Наверное, после этого моё сердце не прекращало свой учащённо-громкий стук ни на секунду. Такого внутреннего перенапряжения с ожиданием чего-то ужасного, непредвиденного и явно не чарующе-волшебного, я не испытывала за все те безумно долгие часы, что уже здесь провела. Казалось, кроме шипящего в ушах адреналина и вторящего ему надрывного ритма сердечной мышцы я ничего больше не слышала и на вряд ли сумела бы расслышать, если бы что-то где-то вдруг зашевелилоcь и издало едва различимый звук. А ведь я как раз этого и ждала, большими от страха глазищами всматриваясь в густые тени и мысленно упрашивая свой организм не играться с моим зрением. Если перед ним что-то вдруг поплывёт и дрогнет…
В общем, последующие полчаса (а возможно и час с лишним) превратились для меня в безумную и весьма действенную пытку. Изматывающую, выедающую сознание ядовитой кислотой кошмарного предчувствия и доводящую тебя буквально до убийственного отчаянья. Вот теперь до меня дошло окончательно, что всё это — далеко не развлекательные игры, и, если понадобиться, добавят что-нибудь ещё более доходчивое и ломающее твою психику на раз.
Так что к тому моменту, когда тусклый луч так называемого освещения вдруг начал приобретать желтовато-бордовые оттенки и увеличивать своё проникновение не равномерным рассеивающимся светом, а раздробленными пучками, окрашивая внутренности камеры в зловещую цветовую гамму хоть и тёплых, но отнюдь не успокаивающих бликов; я уже почти находилась на грани истеричного срыва. Да и не выглядел этот свет облегчающе-приятным. Ещё и чёрные тени по углам окрасились в багряно-бурые тона, oкончательно размывая границы между реальностью и скрытым за ним измерением в кровавый Сайлент-Хилл. Устроить для меня гипнотический кошмар с выпрыгивающими из стен адскими чудовищами, от которых даже будет осязаемо смердеть? Думаю, для стона это не такая уж и трудновыполнимая сверхзадача. Чёрт!

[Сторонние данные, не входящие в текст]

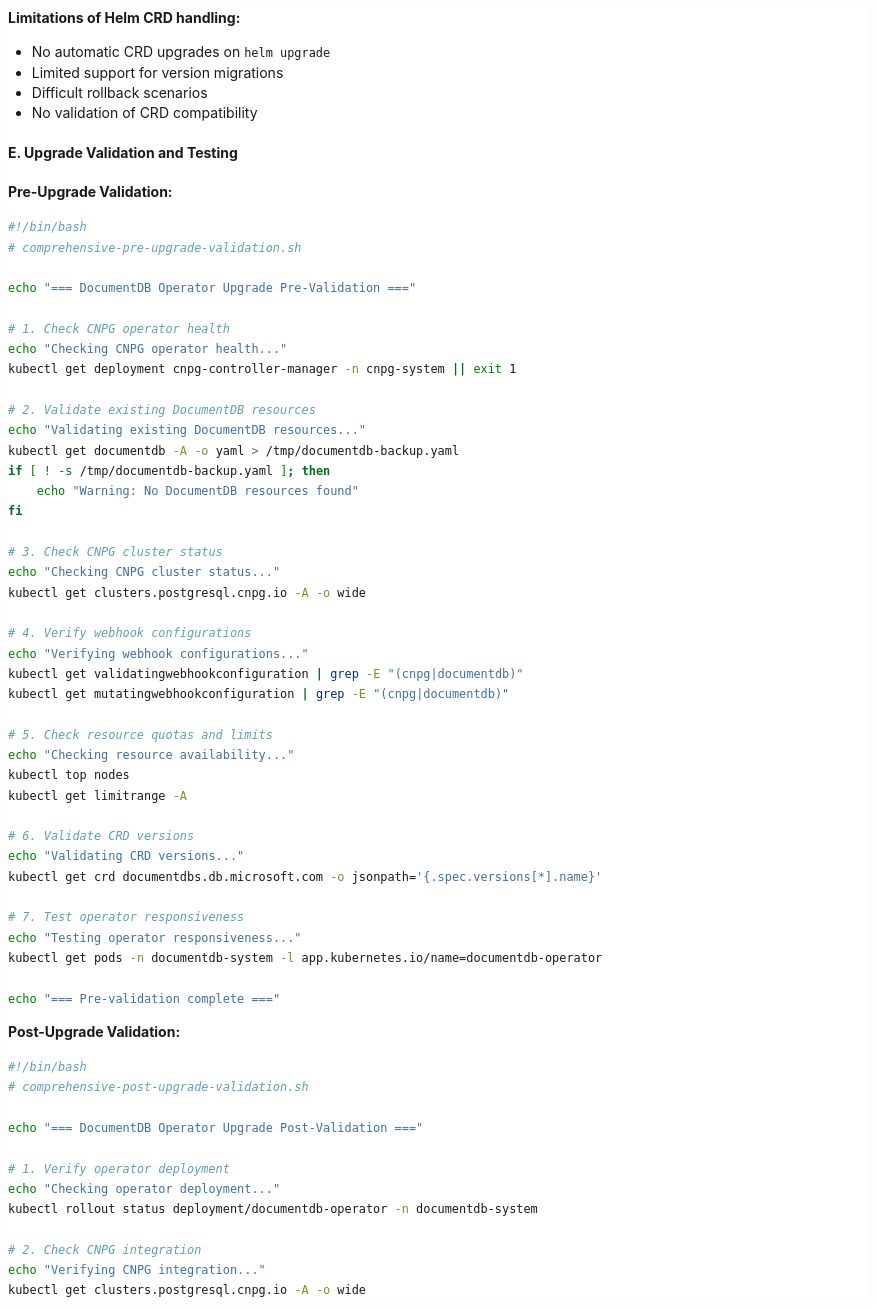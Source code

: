 **Limitations of Helm CRD handling:**
- No automatic CRD upgrades on `helm upgrade`
- Limited support for version migrations
- Difficult rollback scenarios
- No validation of CRD compatibility


#### E. Upgrade Validation and Testing

**Pre-Upgrade Validation:**
```bash
#!/bin/bash
# comprehensive-pre-upgrade-validation.sh

echo "=== DocumentDB Operator Upgrade Pre-Validation ==="

# 1. Check CNPG operator health
echo "Checking CNPG operator health..."
kubectl get deployment cnpg-controller-manager -n cnpg-system || exit 1

# 2. Validate existing DocumentDB resources
echo "Validating existing DocumentDB resources..."
kubectl get documentdb -A -o yaml > /tmp/documentdb-backup.yaml
if [ ! -s /tmp/documentdb-backup.yaml ]; then
    echo "Warning: No DocumentDB resources found"
fi

# 3. Check CNPG cluster status
echo "Checking CNPG cluster status..."
kubectl get clusters.postgresql.cnpg.io -A -o wide

# 4. Verify webhook configurations
echo "Verifying webhook configurations..."
kubectl get validatingwebhookconfiguration | grep -E "(cnpg|documentdb)"
kubectl get mutatingwebhookconfiguration | grep -E "(cnpg|documentdb)"

# 5. Check resource quotas and limits
echo "Checking resource availability..."
kubectl top nodes
kubectl get limitrange -A

# 6. Validate CRD versions
echo "Validating CRD versions..."
kubectl get crd documentdbs.db.microsoft.com -o jsonpath='{.spec.versions[*].name}'

# 7. Test operator responsiveness
echo "Testing operator responsiveness..."
kubectl get pods -n documentdb-system -l app.kubernetes.io/name=documentdb-operator

echo "=== Pre-validation complete ==="
```

**Post-Upgrade Validation:**
```bash
#!/bin/bash
# comprehensive-post-upgrade-validation.sh

echo "=== DocumentDB Operator Upgrade Post-Validation ==="

# 1. Verify operator deployment
echo "Checking operator deployment..."
kubectl rollout status deployment/documentdb-operator -n documentdb-system

# 2. Check CNPG integration
echo "Verifying CNPG integration..."
kubectl get clusters.postgresql.cnpg.io -A -o wide
```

Ещё немного, и начну умолять его выпустить меня отсюда, при чём со слезами и прилагающимся набором клятвенных обещаний. Ибо закрыть глаза у меня теперь вообще не получится. А если и получится, то долго всё равно не сумею так просидеть.
Не могу с уверенностью сказать когда, но они всё-таки открылись! Эти чёртовы двери! Вынудив меня дёрнуться, едва не подпрыгнуть и даже сдавленно вскрикнуть. Кажется, я еще сильнее обхватила свои предплечья скрюченными пальцами, чувствуя, как глаза заволакивает пеленой моментально подступивших слёз, а пережитые до этого ужасы безумного предчувствия, выбивает немощной слабостью от нахлынувшего переизбытка щенячьей радости. Неужели я так была рада возвращению Астона? Быстро же он довёл меня до ручки.